TTS vs Voice Notes vs Real-Time Voice

These three terms are often confused:

Voice notes — TTS on demand. You tap a button; a specific message is read aloud in the companion’s voice. One-way, not real-time.

Real-time voice calls — TTS as part of a live bidirectional call pipeline. The AI generates a response and TTS delivers it immediately as part of a continuous conversation. This is what AI voice chat means.

Pre-recorded voice — clips recorded by a voice actor, played back. Some simpler companion products use this rather than generative TTS. The difference is that pre-recorded voice cannot generate new content dynamically — it’s a fixed library of phrases.

On Affiny, both voice notes (1 coin each) and real-time voice calls (0.5 coins/sec) use generative TTS — the companion’s voice is synthesized live for every piece of audio, not played from a pre-recorded library.

FAQ

What is TTS in AI companion apps?

TTS (Text-to-Speech) is the technology that converts the AI companion’s text responses into spoken audio in the companion’s voice. It’s the last step in every voice interaction — real-time calls and voice notes both use TTS.

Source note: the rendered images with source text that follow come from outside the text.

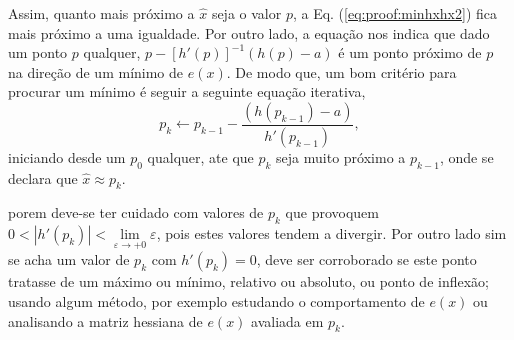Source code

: \begin{myproofT}
Assim, quanto mais próximo a $\hat{x}$ seja  o valor $p$, 
a Eq. (\ref{eq:proof:minhxhx2}) fica mais próximo a uma igualdade. Por outro lado,
a equação nos indica que dado um ponto  $p$ qualquer,
$p - \left[ h'(p) \right]^{-1}\left(h(p)-a\right)$
é um ponto próximo de $p$  na direção de um mínimo de $e(x)$.
De modo que, um bom critério para procurar um mínimo é seguir a seguinte 
equação iterativa,
\begin{equation}\label{eq:proof:minhxhx3}
p_{k} \leftarrow p_{k-1} - \frac{ \left(h(p_{k-1})-a\right)}{h'(p_{k-1})},
\end{equation}
iniciando desde um $p_{0}$ qualquer, ate que $p_{k}$ seja muito próximo a $p_{k-1}$,
onde se declara que $\hat{x} \approx p_{k}$. 


porem deve-se ter cuidado com valores de $p_{k}$ que provoquem 
$0<|h'(p_{k})|<\lim\limits_{\varepsilon \rightarrow +0}\varepsilon$,
pois estes valores tendem a divergir. Por outro lado sim se acha um valor 
de $p_{k}$ com $h'(p_{k})= 0$, deve ser
corroborado se este ponto tratasse de um máximo ou mínimo, relativo ou absoluto, ou ponto de inflexão;
usando algum método, por exemplo estudando o comportamento 
de $e(x)$ ou analisando a matriz hessiana de $e(x)$ avaliada em $p_{k}$.

\end{myproofT}





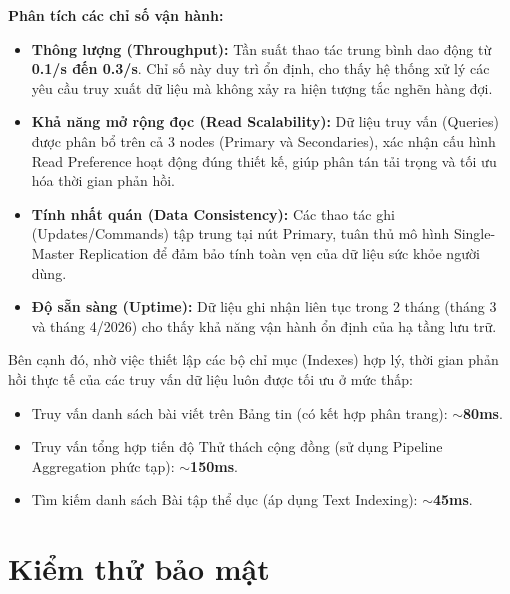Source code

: \textbf{Phân tích các chỉ số vận hành:}
\begin{itemize}
    \item \textbf{Thông lượng (Throughput):} Tần suất thao tác trung bình dao động từ \textbf{0.1/s đến 0.3/s}. Chỉ số này duy trì ổn định, cho thấy hệ thống xử lý các yêu cầu truy xuất dữ liệu mà không xảy ra hiện tượng tắc nghẽn hàng đợi.
    \item \textbf{Khả năng mở rộng đọc (Read Scalability):} Dữ liệu truy vấn (Queries) được phân bổ trên cả 3 nodes (Primary và Secondaries), xác nhận cấu hình Read Preference hoạt động đúng thiết kế, giúp phân tán tải trọng và tối ưu hóa thời gian phản hồi.
    \item \textbf{Tính nhất quán (Data Consistency):} Các thao tác ghi (Updates/Commands) tập trung tại nút Primary, tuân thủ mô hình Single-Master Replication để đảm bảo tính toàn vẹn của dữ liệu sức khỏe người dùng.
    \item \textbf{Độ sẵn sàng (Uptime):} Dữ liệu ghi nhận liên tục trong 2 tháng (tháng 3 và tháng 4/2026) cho thấy khả năng vận hành ổn định của hạ tầng lưu trữ.
\end{itemize}

Bên cạnh đó, nhờ việc thiết lập các bộ chỉ mục (Indexes) hợp lý, thời gian phản hồi thực tế của các truy vấn dữ liệu luôn được tối ưu ở mức thấp:
\begin{itemize}
    \item Truy vấn danh sách bài viết trên Bảng tin (có kết hợp phân trang): \textbf{$\sim$80ms}.
    \item Truy vấn tổng hợp tiến độ Thử thách cộng đồng (sử dụng Pipeline Aggregation phức tạp): \textbf{$\sim$150ms}.
    \item Tìm kiếm danh sách Bài tập thể dục (áp dụng Text Indexing): \textbf{$\sim$45ms}.
\end{itemize}

\section{Kiểm thử bảo mật}
\label{sec:test_security}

Why do some AI companion voices sound better than others?

TTS quality varies by platform and the model they use. Some platforms use higher-quality, more expressive synthesis models; others use cheaper, more robotic alternatives. The character-specificity of the voice (whether it sounds tailored to the companion’s personality rather than generic) also varies significantly.

Is the AI companion voice pre-recorded or generated?

On modern platforms like Affiny, companion voices are generatively synthesized — created in real time from the text response, not played from a library of pre-recorded clips. This means the voice can say anything, not just pre-scripted phrases, and can express a wide range of emotional content.

What is the difference between TTS and STT?

STT (Speech-to-Text) converts your spoken voice into text so the AI can understand it. TTS (Text-to-Speech) converts the AI’s text response into spoken audio so you can hear it. STT is the input stage; TTS is the output stage. Together they form the audio pipeline of a real-time voice call.